Start of Extracted entries

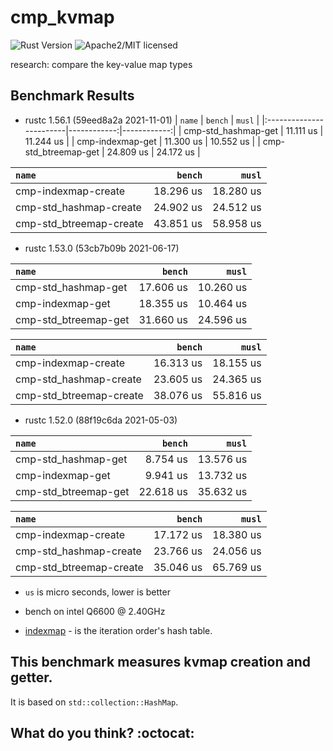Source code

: # cmp_kvmap

![Rust Version][rustc-image]
![Apache2/MIT licensed][license-image]

research: compare the key-value map types

## Benchmark Results

- rustc 1.56.1 (59eed8a2a 2021-11-01)
|         `name`          |   `bench`   |   `musl`    |
|:------------------------|------------:|------------:|
| cmp-std_hashmap-get     |   11.111 us |   11.244 us |
| cmp-indexmap-get        |   11.300 us |   10.552 us |
| cmp-std_btreemap-get    |   24.809 us |   24.172 us |

|         `name`          |   `bench`   |   `musl`    |
|:------------------------|------------:|------------:|
| cmp-indexmap-create     |   18.296 us |   18.280 us |
| cmp-std_hashmap-create  |   24.902 us |   24.512 us |
| cmp-std_btreemap-create |   43.851 us |   58.958 us |


- rustc 1.53.0 (53cb7b09b 2021-06-17)

|         `name`          |   `bench`   |   `musl`    |
|:------------------------|------------:|------------:|
| cmp-std_hashmap-get     |   17.606 us |   10.260 us |
| cmp-indexmap-get        |   18.355 us |   10.464 us |
| cmp-std_btreemap-get    |   31.660 us |   24.596 us |

|         `name`          |   `bench`   |   `musl`    |
|:------------------------|------------:|------------:|
| cmp-indexmap-create     |   16.313 us |   18.155 us |
| cmp-std_hashmap-create  |   23.605 us |   24.365 us |
| cmp-std_btreemap-create |   38.076 us |   55.816 us |

- rustc 1.52.0 (88f19c6da 2021-05-03)

|         `name`          |   `bench`   |   `musl`    |
|:------------------------|------------:|------------:|
| cmp-std_hashmap-get     |    8.754 us |   13.576 us |
| cmp-indexmap-get        |    9.941 us |   13.732 us |
| cmp-std_btreemap-get    |   22.618 us |   35.632 us |

|         `name`          |   `bench`   |   `musl`    |
|:------------------------|------------:|------------:|
| cmp-indexmap-create     |   17.172 us |   18.380 us |
| cmp-std_hashmap-create  |   23.766 us |   24.056 us |
| cmp-std_btreemap-create |   35.046 us |   65.769 us |

- `us` is micro seconds, lower is better
- bench on intel Q6600 @ 2.40GHz

- [indexmap](https://crates.io/crates/indexmap) - is the iteration order's hash table.

## This benchmark measures kvmap creation and getter.

It is based on `std::collection::HashMap`.

## What do you think? :octocat:

[//]: # (badges)

[rustc-image]: https://img.shields.io/badge/rustc-1.56+-blue.svg
[license-image]: https://img.shields.io/badge/license-Apache2.0/MIT-blue.svg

End of Extracted entries

→ Task details:
In the data above, please extract the lines from the first one through the line with "24.512 us |", exactly, and keep pictures out.

→ Answer to the exercise:
Source code

: # cmp_kvmap

![Rust Version][rustc-image]
![Apache2/MIT licensed][license-image]

research: compare the key-value map types

## Benchmark Results

- rustc 1.56.1 (59eed8a2a 2021-11-01)
|         `name`          |   `bench`   |   `musl`    |
|:------------------------|------------:|------------:|
| cmp-std_hashmap-get     |   11.111 us |   11.244 us |
| cmp-indexmap-get        |   11.300 us |   10.552 us |
| cmp-std_btreemap-get    |   24.809 us |   24.172 us |

|         `name`          |   `bench`   |   `musl`    |
|:------------------------|------------:|------------:|
| cmp-indexmap-create     |   18.296 us |   18.280 us |
| cmp-std_hashmap-create  |   24.902 us |   24.512 us |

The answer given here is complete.